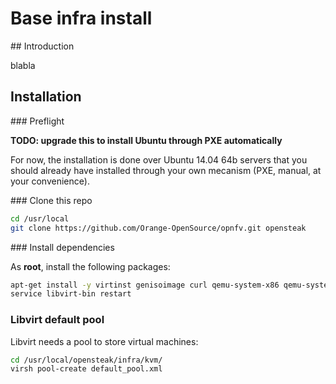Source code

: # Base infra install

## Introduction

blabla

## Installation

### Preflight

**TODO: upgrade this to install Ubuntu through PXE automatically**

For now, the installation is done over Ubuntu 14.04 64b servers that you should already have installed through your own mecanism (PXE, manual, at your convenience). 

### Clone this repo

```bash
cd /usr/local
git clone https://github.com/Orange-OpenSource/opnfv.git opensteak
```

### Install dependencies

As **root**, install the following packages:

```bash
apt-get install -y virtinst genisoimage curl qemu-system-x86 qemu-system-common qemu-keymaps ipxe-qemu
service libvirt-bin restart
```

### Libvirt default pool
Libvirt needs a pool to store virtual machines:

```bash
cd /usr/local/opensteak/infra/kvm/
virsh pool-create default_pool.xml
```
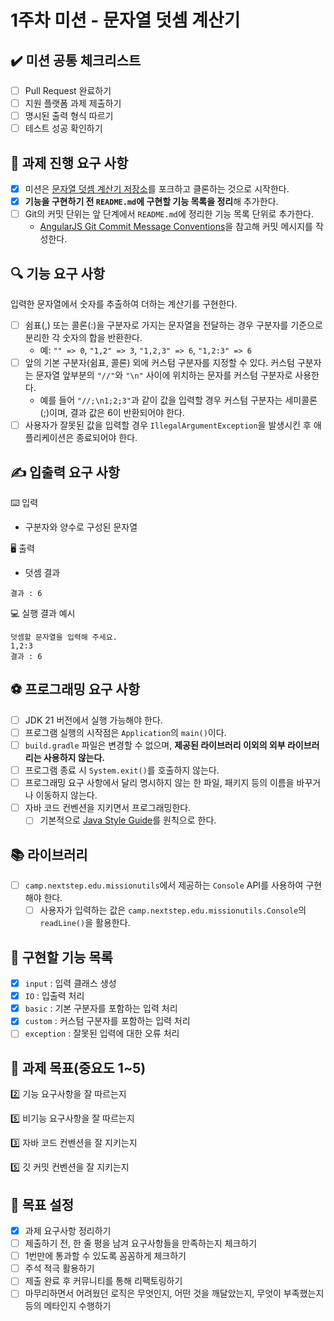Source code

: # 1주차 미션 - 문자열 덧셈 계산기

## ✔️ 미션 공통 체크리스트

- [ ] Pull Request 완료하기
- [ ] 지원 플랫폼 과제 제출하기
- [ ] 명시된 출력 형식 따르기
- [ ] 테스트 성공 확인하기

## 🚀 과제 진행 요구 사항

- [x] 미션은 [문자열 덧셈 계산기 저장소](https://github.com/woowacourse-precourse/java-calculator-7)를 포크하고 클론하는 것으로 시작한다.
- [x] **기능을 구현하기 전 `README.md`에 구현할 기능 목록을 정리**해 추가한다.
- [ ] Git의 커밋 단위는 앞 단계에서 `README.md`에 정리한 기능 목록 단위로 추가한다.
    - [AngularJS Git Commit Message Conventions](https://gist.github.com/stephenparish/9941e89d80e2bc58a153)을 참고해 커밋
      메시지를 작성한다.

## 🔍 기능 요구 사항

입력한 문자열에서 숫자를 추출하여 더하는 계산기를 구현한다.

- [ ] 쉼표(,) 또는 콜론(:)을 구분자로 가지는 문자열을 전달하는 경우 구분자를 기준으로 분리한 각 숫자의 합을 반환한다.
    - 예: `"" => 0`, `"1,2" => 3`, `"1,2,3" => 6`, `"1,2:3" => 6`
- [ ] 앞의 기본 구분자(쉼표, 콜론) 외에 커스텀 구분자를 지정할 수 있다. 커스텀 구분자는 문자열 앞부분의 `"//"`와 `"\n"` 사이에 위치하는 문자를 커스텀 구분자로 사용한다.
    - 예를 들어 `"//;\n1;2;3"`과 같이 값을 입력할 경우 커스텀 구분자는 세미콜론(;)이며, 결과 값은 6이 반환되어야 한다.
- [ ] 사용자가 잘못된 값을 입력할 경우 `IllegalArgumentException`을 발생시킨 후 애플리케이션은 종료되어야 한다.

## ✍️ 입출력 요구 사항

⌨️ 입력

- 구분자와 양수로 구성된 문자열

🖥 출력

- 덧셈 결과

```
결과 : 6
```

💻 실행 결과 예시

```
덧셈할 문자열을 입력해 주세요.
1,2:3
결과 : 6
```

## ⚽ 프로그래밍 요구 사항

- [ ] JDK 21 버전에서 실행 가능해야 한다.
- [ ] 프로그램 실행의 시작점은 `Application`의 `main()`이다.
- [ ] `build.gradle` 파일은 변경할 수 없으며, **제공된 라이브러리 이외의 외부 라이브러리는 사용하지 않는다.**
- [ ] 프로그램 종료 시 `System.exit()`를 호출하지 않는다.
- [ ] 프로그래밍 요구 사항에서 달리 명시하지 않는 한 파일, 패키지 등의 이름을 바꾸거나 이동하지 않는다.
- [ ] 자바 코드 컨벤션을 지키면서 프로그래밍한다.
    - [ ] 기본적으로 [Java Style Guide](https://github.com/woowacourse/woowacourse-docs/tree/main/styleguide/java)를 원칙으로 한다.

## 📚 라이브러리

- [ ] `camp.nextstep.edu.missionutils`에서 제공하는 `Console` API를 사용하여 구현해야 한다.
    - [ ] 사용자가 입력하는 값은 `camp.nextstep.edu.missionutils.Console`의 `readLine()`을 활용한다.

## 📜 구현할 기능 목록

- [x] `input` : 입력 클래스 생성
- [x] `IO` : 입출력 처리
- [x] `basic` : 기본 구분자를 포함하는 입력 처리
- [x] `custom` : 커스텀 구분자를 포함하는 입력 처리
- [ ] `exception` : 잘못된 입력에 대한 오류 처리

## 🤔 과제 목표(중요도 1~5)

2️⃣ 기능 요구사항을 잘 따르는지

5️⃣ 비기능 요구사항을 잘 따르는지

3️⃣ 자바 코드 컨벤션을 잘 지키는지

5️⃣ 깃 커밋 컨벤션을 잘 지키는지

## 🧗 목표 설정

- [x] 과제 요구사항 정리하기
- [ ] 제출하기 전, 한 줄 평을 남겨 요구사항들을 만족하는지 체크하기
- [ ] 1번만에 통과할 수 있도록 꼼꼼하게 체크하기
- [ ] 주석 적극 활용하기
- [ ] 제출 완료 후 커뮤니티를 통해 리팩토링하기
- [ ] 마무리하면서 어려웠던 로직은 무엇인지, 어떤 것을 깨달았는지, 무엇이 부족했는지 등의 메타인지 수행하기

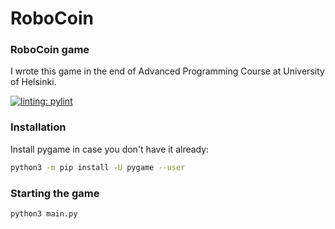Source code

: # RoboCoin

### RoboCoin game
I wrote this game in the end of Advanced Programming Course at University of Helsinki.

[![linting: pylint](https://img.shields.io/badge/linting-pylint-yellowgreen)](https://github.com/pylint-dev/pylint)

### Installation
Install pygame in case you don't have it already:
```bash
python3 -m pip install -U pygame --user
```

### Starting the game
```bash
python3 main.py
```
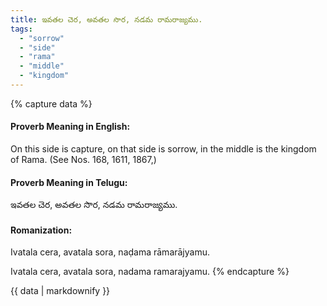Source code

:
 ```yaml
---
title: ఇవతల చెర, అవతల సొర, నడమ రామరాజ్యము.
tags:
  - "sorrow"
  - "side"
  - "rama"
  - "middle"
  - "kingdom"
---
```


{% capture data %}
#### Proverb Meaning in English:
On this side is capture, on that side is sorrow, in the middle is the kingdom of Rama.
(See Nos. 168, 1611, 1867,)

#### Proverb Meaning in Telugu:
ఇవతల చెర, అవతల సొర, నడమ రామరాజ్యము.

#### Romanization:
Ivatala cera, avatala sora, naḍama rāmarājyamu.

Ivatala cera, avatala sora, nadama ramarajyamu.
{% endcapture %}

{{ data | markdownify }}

ABOUT THIS EXERCISE:
Copy every line of the records above that contains "Ubuntu".

ANSWER FOR THIS EXERCISE:
**TODO: upgrade this to install Ubuntu through PXE automatically**
For now, the installation is done over Ubuntu 14.04 64b servers that you should already have installed through your own mecanism (PXE, manual, at your convenience). 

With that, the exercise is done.